Texan versus (non-ASCII) Unicode
Although the Set/Bag modules were written in Perl 6, there were some barriers to conquer: it was not as simple as a copy-paste operation. First of all, all Set operators were implemented in their Unicode form in Niecza foremost, with the non-Unicode (ASCII) versions (aka Texan versions) implemented as a dispatcher to the Unicode version. At the time, I was mostly developing in rakudo on Parrot. And Parrot has this performance issues with parsing code that contains non-ASCII characters (at any place in the code, even in comments). Therefore, the old implementation of Sets and Bags in Rakudo, only had the Texan versions of the operators. So I had to carefully figure out which Unicode operator in the Niecza code (e.g. ⊆) matched which Texan operator (namely (<=)) in the Rakudo code, and make the necessary changes.

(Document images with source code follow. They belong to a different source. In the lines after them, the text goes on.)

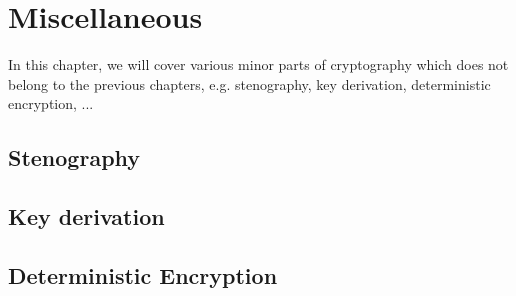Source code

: \chapter{Miscellaneous}

In this chapter, we will cover various minor parts of cryptography which does not belong to the previous chapters, e.g. stenography, key derivation, deterministic encryption, ...

\section{Stenography}

\section{Key derivation}

\section{Deterministic Encryption}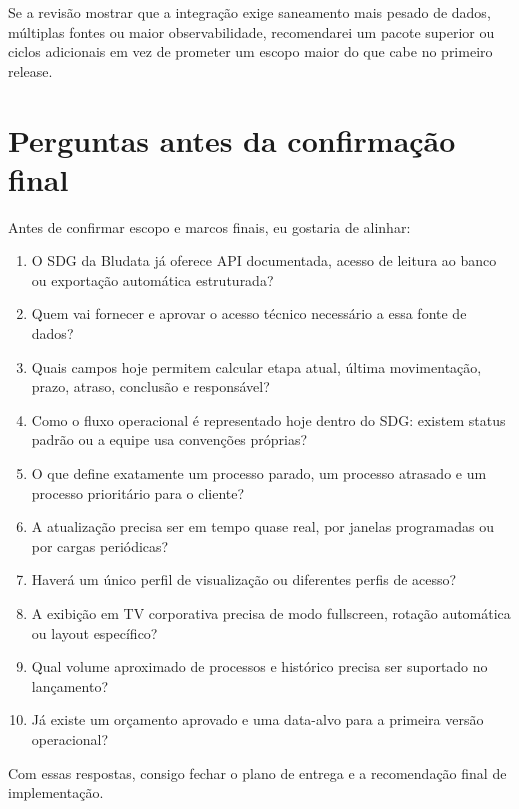 \documentclass[11pt,a4paper]{article}
\begin{document}
Se a revisão mostrar que a integração exige saneamento mais pesado de dados, múltiplas fontes ou maior observabilidade, recomendarei um pacote superior ou ciclos adicionais em vez de prometer um escopo maior do que cabe no primeiro release.\par

\section*{Perguntas antes da confirmação final}

Antes de confirmar escopo e marcos finais, eu gostaria de alinhar:\par

\begin{enumerate}
\item O SDG da Bludata já oferece API documentada, acesso de leitura ao banco ou exportação automática estruturada?
\item Quem vai fornecer e aprovar o acesso técnico necessário a essa fonte de dados?
\item Quais campos hoje permitem calcular etapa atual, última movimentação, prazo, atraso, conclusão e responsável?
\item Como o fluxo operacional é representado hoje dentro do SDG: existem status padrão ou a equipe usa convenções próprias?
\item O que define exatamente um processo parado, um processo atrasado e um processo prioritário para o cliente?
\item A atualização precisa ser em tempo quase real, por janelas programadas ou por cargas periódicas?
\item Haverá um único perfil de visualização ou diferentes perfis de acesso?
\item A exibição em TV corporativa precisa de modo fullscreen, rotação automática ou layout específico?
\item Qual volume aproximado de processos e histórico precisa ser suportado no lançamento?
\item Já existe um orçamento aprovado e uma data-alvo para a primeira versão operacional?
\end{enumerate}

Com essas respostas, consigo fechar o plano de entrega e a recomendação final de implementação.\par
\end{document}
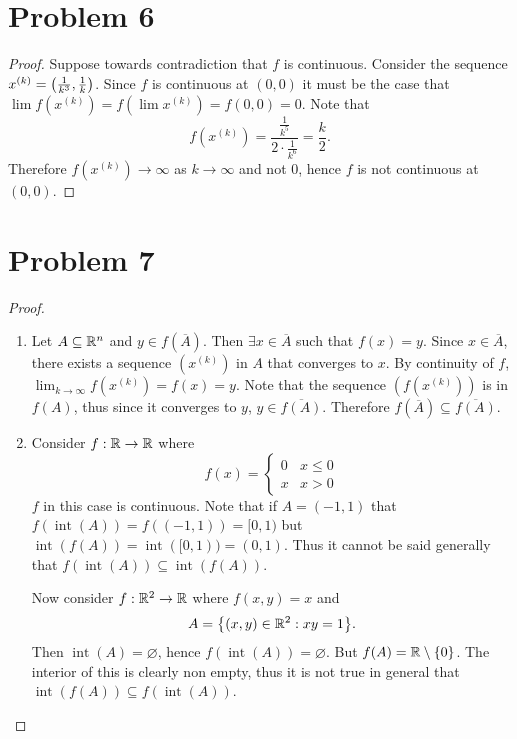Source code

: \documentclass{eeleyes}
\newcommand\conj[1]{\overline{#1}}
\DeclareMathOperator{\interior}{int}
\begin{document}
\section*{Problem 6}
\begin{proof}
    Suppose towards contradiction that $f$ is continuous. Consider the sequence $x^{(k)} = \qty(\frac{1}{k^3}, \frac{1}{k})$. Since $f$ is continuous at $(0,0)$ it must be the case that $\lim f(x^{(k)}) = f(\lim x^{(k)}) = f(0,0) = 0$. Note that
    \[
        f(x^{(k)}) = \frac{\frac{1}{k^5}}{2 \cdot \frac{1}{k^6}} = \frac{k}{2}
    .\]
    Therefore $f(x^{(k)}) \to \infty$ as $k \to \infty$ and not $0$, hence $f$ is not continuous at $(0,0)$.
\end{proof}

\section*{Problem 7}
\begin{proof}
    \begin{enumerate}[label=\roman*)]
        \item Let $A \subseteq \mathbb{R}^n$ and $y \in f(\conj{A})$. Then $\exists x \in \conj{A}$ such that $f(x) = y$. Since $x \in \conj{A}$, there exists a sequence $(x^{(k)})$ in $A$ that converges to $x$. By continuity of $f$, $\lim_{k \to \infty} f(x^{(k)}) = f(x) = y$. Note that the sequence $(f(x^{(k)}))$ is in $f(A)$, thus since it converges to $y$, $y \in \conj{f(A)}$. Therefore $f(\conj{A}) \subseteq \conj{f(A)}$. \hfill \qedsymbol

        \item Consider $f : \mathbb{R} \to \mathbb{R}$ where
        \[
            f(x) = \begin{cases}
                0 & x \leq 0 \\
                x & x > 0
            \end{cases}
        \]
        $f$ in this case is continuous. Note that if $A = (-1, 1)$ that $f(\interior(A)) = f((-1,1)) = [0,1)$ but $\interior(f(A)) = \interior([0,1)) = (0,1)$. Thus it cannot be said generally that $f(\interior(A)) \subseteq \interior(f(A))$. 

        Now consider $f : \mathbb{R}^2 \to \mathbb{R}$ where $f(x,y) = x$ and 
        \[
            A = \qty{(x,y) \in \mathbb{R}^2 : xy = 1}
        .\]
        Then $\interior(A) = \varnothing$, hence $f(\interior(A)) = \varnothing$. But $f(A) = \mathbb{R} \setminus \qty{0}$. The interior of this is clearly non empty, thus it is not true in general that $\interior(f(A)) \subseteq f(\interior(A))$. \qedhere
    \end{enumerate}
\end{proof}
\end{document}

Then I decided: well, why don’t we have Unicode operators for Sets and Bags in Rakudo either? I mentioned this on the #perl6 channel, and I think it was jnthn++ who pointed out that there should be a way to define Unicode operators without actually having to use Unicode characters. After trying this, and having jnthn++ fix some issues in that area, it was indeed possible.
So how does that look?
# U+2286 SUBSET OF OR EQUAL TO only sub infix:<<"\x2286">>($a, $b --> Bool) { $a (<=) $b; }
One can only say: Yuck! But it gets the job done. So now one can write:
$ perl6 -e 'say set( <a b c> ) ⊆ set( <a b c d> )' True
Note that Parcels (such as <a b c>) are automatically upgraded to Sets by the set operators. So one can shorten this similar statement to:
$ perl6 -e 'say <a b c> ⊆ <a b d>' # note missing c False
Of course, using the Unicode operator in Rakudo comes at the expense of an additional subroutine call. But that’s for some future optimizer to take care of.
Still no bliss
But alas, the job was still not done. The implementation using Hash in Rakudo, would not allow Sets within Sets yet still. It would look like it worked, but that was only because the stringification of a Set was used as a key in another set. So, when you asked for the elements of such a Set of Sets, you would get strings back, rather than Sets.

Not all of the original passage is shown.